• Data provided:
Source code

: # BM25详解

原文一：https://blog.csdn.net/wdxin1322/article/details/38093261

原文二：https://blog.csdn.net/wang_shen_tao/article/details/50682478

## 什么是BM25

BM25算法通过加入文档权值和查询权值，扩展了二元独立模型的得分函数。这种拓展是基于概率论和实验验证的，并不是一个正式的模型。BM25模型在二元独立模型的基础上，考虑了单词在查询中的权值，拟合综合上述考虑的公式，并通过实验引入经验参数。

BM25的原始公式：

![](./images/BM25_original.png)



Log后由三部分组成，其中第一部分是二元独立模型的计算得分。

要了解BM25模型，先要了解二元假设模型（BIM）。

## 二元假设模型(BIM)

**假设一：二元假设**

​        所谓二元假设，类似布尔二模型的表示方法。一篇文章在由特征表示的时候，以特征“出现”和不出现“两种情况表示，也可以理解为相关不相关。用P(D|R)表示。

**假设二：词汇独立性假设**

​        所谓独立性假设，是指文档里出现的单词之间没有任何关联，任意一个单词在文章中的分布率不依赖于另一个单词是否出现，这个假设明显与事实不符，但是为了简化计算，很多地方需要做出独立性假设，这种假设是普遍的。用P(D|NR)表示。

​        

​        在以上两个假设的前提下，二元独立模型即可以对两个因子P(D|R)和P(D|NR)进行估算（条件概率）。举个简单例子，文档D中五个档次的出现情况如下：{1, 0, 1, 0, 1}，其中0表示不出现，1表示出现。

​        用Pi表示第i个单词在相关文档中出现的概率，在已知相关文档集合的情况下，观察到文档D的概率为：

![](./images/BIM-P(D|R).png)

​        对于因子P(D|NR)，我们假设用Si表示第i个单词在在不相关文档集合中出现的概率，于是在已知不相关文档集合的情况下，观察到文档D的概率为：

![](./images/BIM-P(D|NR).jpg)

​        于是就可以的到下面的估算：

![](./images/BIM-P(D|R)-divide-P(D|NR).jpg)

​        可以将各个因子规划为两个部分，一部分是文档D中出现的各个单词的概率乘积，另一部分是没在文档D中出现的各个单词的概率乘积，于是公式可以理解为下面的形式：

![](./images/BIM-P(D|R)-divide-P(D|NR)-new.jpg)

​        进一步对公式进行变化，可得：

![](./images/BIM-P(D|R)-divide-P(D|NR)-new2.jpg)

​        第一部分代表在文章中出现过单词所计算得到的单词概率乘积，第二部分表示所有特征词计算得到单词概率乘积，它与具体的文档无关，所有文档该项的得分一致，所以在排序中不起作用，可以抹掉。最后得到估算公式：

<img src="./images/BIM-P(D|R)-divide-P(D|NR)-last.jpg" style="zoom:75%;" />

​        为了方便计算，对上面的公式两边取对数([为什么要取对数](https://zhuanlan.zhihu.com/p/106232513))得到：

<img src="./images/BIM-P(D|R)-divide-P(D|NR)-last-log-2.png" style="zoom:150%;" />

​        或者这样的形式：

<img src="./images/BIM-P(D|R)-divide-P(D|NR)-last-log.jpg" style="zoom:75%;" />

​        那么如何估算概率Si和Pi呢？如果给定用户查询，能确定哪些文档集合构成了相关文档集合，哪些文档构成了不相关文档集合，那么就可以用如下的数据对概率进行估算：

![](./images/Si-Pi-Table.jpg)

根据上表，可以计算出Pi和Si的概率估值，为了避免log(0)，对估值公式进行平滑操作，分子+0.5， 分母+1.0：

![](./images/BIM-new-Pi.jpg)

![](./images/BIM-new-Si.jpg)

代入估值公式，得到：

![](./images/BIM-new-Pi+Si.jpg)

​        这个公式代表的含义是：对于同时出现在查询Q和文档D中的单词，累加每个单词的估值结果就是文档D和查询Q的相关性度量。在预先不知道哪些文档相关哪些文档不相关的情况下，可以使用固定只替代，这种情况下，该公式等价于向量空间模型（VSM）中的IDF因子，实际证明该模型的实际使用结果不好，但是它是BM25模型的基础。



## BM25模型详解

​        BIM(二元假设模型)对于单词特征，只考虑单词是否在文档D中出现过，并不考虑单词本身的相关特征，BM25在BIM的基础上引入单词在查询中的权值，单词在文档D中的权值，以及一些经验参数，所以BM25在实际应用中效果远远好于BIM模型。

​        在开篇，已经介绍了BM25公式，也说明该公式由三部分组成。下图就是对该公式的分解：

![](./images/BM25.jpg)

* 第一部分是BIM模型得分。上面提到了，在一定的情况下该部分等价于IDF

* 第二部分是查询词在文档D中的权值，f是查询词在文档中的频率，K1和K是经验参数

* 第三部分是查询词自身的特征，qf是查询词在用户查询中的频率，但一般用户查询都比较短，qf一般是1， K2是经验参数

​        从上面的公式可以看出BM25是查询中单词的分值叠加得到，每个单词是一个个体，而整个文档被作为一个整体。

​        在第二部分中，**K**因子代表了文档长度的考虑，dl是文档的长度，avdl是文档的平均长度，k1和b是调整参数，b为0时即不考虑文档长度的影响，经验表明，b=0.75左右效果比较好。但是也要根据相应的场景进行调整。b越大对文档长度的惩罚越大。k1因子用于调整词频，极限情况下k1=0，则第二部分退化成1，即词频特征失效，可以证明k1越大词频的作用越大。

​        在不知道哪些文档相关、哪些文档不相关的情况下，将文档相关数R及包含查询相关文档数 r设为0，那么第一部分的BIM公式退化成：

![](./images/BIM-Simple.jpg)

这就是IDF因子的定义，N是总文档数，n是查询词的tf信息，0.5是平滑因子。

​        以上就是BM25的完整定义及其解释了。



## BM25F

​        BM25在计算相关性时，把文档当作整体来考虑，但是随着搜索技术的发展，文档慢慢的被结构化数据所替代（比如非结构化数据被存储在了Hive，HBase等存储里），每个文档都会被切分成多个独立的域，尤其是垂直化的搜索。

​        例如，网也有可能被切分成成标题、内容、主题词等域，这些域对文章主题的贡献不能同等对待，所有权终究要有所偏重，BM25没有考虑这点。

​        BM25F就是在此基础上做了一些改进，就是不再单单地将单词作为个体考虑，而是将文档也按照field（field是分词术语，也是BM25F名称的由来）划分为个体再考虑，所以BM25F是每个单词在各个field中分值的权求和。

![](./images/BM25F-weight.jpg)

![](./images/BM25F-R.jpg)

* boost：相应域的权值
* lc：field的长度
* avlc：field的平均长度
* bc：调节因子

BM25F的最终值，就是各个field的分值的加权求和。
* * *
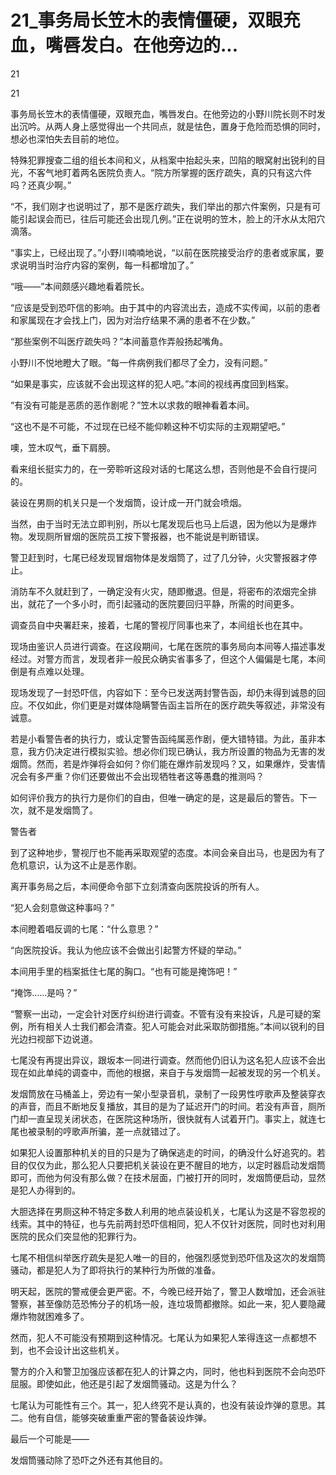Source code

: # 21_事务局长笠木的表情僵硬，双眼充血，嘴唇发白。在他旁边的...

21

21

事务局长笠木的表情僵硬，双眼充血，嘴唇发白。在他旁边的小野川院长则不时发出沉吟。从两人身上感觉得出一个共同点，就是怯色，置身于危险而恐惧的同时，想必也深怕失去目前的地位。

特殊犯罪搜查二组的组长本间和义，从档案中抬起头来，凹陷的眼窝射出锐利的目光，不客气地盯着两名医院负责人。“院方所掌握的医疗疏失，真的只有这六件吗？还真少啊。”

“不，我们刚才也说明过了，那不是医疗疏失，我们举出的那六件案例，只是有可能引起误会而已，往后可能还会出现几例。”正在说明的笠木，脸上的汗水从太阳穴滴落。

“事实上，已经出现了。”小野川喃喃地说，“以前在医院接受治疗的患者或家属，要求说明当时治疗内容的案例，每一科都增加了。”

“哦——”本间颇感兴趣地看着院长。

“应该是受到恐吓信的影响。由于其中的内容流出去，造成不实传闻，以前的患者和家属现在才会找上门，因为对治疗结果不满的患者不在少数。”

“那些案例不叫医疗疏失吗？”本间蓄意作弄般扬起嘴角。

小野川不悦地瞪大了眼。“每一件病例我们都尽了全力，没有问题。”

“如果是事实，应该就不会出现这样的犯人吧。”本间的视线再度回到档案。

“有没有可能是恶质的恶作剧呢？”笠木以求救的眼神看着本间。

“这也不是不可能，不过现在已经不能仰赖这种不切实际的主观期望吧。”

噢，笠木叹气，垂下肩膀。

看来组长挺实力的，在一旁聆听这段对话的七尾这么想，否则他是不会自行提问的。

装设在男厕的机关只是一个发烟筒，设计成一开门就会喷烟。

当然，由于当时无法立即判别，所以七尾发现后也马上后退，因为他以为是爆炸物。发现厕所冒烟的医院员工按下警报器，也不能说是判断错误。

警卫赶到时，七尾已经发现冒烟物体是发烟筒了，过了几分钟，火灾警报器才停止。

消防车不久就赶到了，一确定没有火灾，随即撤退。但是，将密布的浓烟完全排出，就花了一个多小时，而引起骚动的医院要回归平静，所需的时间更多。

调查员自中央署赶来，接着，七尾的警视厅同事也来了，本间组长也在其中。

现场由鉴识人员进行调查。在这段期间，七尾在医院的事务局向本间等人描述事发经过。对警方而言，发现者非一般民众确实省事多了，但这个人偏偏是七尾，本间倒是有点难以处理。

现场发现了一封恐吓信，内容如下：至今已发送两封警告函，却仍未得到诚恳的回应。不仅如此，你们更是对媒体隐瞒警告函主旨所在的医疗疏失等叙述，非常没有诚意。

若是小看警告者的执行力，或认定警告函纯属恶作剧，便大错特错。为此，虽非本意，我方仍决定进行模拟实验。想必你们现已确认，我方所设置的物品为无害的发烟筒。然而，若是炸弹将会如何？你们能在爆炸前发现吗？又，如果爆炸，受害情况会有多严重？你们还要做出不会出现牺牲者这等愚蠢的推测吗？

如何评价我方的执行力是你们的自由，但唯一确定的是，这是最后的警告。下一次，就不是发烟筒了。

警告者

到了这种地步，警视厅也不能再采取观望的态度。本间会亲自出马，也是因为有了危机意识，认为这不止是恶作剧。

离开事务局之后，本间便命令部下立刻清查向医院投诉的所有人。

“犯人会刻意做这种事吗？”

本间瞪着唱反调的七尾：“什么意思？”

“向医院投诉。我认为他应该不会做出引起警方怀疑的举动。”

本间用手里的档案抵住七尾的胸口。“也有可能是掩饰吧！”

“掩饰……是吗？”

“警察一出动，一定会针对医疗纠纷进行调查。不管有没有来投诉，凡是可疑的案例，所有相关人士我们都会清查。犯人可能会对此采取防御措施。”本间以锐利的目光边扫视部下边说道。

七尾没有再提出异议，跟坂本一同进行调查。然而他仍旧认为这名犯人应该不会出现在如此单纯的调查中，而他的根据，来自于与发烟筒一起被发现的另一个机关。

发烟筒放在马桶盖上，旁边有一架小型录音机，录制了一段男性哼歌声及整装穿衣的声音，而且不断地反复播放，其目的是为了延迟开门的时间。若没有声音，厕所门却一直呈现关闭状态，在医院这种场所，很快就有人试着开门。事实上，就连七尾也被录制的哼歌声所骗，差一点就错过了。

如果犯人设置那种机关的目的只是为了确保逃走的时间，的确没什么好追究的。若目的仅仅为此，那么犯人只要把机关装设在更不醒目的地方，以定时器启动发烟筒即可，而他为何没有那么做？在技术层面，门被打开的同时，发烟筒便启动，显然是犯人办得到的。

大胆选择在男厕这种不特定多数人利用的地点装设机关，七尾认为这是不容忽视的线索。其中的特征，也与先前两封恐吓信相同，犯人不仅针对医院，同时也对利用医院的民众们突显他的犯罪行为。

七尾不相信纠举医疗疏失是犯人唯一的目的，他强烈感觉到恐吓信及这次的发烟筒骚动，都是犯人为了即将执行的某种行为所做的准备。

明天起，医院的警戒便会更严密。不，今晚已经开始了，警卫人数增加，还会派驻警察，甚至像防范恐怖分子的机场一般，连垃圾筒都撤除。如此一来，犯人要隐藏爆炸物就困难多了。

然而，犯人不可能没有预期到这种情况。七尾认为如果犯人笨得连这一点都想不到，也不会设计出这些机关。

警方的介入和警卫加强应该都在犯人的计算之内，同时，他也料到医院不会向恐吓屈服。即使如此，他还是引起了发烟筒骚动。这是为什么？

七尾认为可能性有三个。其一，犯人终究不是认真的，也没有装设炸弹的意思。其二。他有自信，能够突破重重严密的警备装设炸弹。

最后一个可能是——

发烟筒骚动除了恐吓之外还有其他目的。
==
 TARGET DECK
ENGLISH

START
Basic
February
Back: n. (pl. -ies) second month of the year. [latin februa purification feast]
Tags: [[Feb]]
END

• Task prompt: Copy out each line of the listing that holds "观察到文档D的概率为".

• Answer section:
​        用Pi表示第i个单词在相关文档中出现的概率，在已知相关文档集合的情况下，观察到文档D的概率为：
​        对于因子P(D|NR)，我们假设用Si表示第i个单词在在不相关文档集合中出现的概率，于是在已知不相关文档集合的情况下，观察到文档D的概率为：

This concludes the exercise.